Among the entries below, please repeat exactly and only the lines from the line containing "by insurance companies." to the line containing "death benefit guarantees.", both lines included.

● ● ● ● ● ● ●

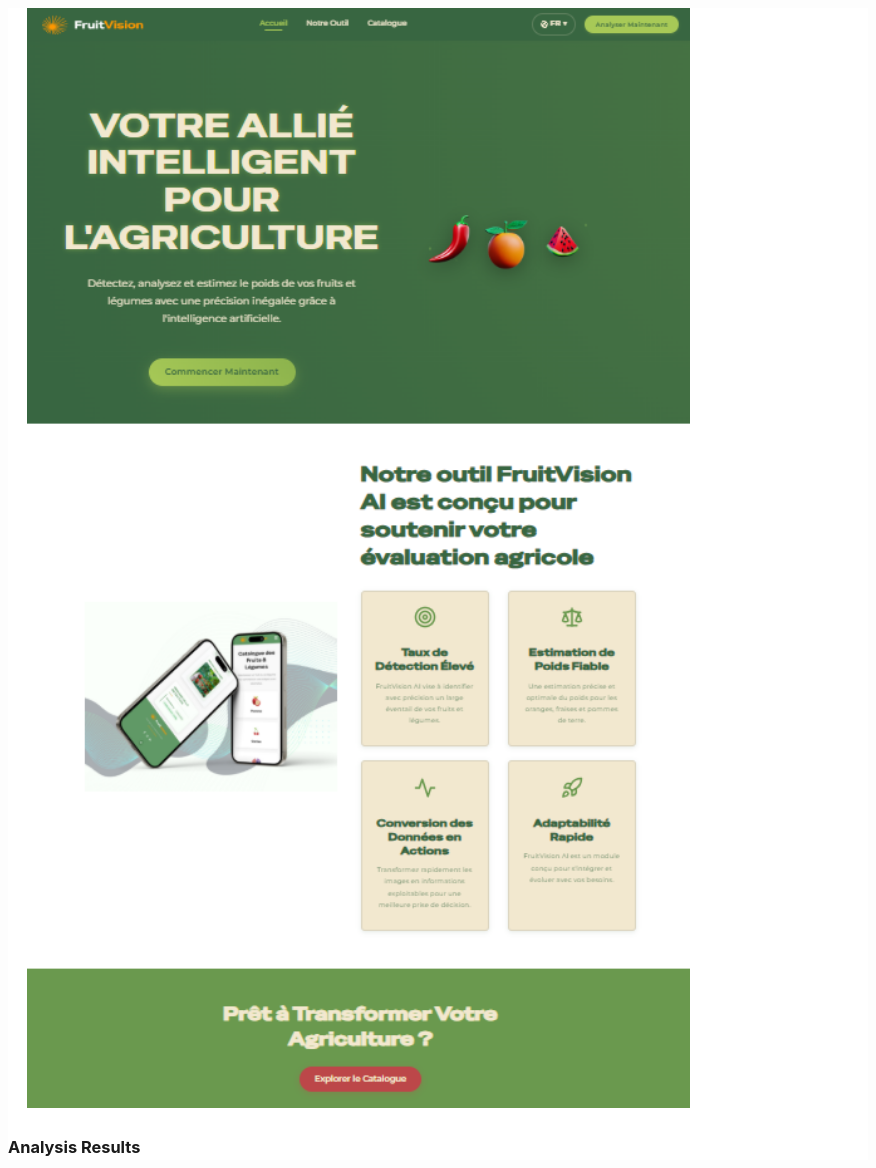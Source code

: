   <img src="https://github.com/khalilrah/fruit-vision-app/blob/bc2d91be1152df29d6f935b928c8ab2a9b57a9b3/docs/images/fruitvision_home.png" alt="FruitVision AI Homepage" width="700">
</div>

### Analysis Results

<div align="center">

● ● ● ● ● ● ●

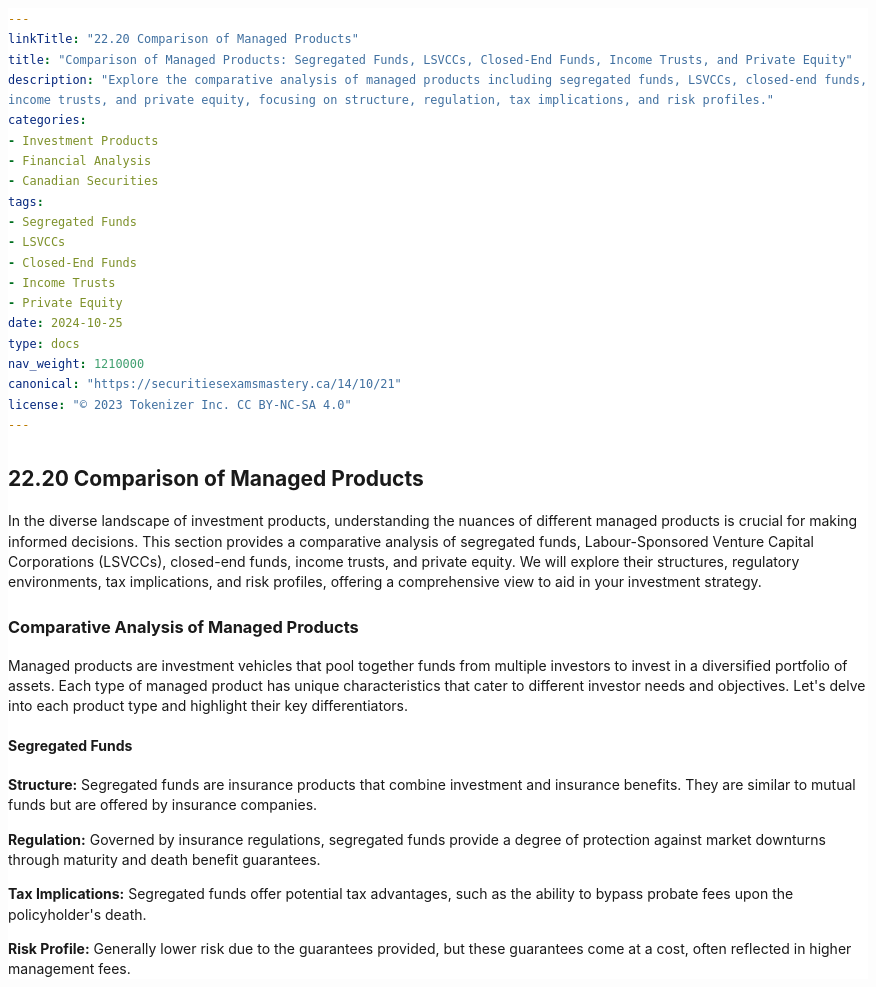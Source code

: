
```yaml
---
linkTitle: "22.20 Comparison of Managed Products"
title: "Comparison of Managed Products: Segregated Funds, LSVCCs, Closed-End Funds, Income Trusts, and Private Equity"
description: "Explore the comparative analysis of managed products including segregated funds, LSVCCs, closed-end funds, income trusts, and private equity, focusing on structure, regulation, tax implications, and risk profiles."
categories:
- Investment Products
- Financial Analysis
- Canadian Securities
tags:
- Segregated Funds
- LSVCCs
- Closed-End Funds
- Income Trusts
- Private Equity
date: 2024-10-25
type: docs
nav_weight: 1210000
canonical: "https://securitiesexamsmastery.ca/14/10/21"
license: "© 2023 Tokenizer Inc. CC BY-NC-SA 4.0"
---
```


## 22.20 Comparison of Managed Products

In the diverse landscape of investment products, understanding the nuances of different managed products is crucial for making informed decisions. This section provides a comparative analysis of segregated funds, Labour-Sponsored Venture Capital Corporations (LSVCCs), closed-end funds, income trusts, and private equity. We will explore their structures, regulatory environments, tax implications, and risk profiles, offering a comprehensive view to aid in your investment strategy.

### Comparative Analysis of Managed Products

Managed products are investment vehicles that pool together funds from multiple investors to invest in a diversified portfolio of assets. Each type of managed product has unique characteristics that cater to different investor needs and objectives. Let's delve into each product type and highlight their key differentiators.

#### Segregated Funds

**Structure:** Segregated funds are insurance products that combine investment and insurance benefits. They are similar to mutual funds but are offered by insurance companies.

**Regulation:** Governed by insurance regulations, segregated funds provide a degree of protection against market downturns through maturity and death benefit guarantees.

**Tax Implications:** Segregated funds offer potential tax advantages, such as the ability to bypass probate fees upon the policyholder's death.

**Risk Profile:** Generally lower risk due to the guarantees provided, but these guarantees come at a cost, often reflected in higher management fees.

● ● ● ● ● ● ●

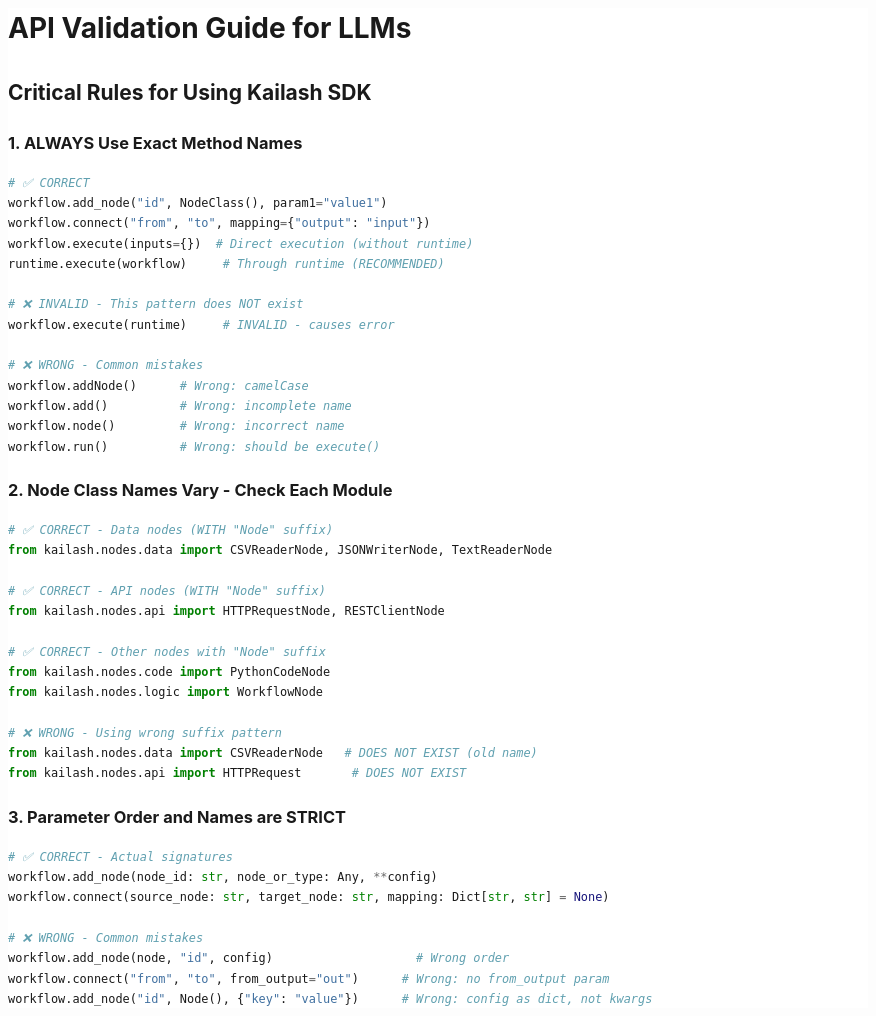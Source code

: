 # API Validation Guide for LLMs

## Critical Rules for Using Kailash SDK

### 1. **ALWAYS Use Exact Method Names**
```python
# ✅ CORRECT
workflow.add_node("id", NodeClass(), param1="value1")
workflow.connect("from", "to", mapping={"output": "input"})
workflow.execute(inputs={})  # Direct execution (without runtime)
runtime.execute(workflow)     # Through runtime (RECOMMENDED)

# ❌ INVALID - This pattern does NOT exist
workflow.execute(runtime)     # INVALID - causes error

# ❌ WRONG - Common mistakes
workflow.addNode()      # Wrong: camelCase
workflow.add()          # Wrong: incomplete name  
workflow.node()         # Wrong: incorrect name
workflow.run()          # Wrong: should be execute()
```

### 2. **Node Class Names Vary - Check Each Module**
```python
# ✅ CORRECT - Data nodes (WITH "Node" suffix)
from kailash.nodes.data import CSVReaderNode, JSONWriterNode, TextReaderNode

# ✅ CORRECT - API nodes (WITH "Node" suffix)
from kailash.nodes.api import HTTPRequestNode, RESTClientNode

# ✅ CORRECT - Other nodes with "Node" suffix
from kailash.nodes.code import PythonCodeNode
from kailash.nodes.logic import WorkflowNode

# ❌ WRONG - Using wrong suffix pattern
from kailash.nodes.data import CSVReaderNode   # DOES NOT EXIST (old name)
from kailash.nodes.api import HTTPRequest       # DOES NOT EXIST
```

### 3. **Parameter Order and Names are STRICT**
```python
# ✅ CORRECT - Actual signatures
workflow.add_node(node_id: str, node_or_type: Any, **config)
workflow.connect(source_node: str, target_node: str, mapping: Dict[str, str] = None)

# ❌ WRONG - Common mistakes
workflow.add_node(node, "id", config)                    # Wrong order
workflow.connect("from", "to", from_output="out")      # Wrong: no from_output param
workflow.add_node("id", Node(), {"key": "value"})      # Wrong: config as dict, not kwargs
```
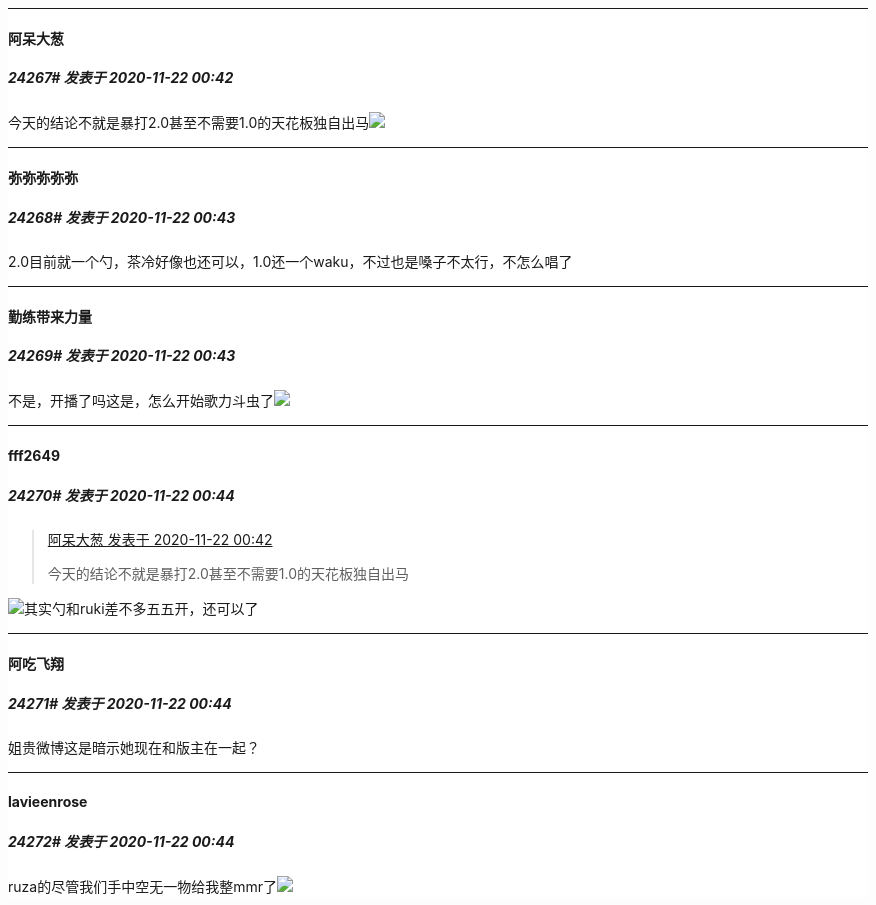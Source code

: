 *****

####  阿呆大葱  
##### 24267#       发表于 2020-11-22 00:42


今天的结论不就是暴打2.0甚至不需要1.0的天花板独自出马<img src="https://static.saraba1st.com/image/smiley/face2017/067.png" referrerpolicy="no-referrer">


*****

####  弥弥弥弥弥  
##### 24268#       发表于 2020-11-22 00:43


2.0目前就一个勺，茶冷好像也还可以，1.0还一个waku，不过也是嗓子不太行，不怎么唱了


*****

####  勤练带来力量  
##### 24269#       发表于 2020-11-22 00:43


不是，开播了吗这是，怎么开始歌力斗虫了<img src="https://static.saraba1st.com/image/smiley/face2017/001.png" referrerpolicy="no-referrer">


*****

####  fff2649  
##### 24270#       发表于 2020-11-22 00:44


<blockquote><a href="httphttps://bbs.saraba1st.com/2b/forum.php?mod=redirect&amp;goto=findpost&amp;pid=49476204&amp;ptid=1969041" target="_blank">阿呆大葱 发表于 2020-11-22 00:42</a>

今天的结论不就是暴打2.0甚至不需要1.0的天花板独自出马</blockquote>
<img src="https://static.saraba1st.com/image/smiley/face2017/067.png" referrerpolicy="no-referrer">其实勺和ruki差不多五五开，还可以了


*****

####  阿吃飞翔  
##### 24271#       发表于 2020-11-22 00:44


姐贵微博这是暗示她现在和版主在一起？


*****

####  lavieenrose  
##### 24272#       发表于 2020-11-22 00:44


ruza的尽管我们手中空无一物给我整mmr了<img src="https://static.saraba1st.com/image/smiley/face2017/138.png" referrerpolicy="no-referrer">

● ● ● ● ● ● ●

## The answer
**Structure:** Segregated funds are insurance products that combine investment and insurance benefits. They are similar to mutual funds but are offered by insurance companies.

**Regulation:** Governed by insurance regulations, segregated funds provide a degree of protection against market downturns through maturity and death benefit guarantees.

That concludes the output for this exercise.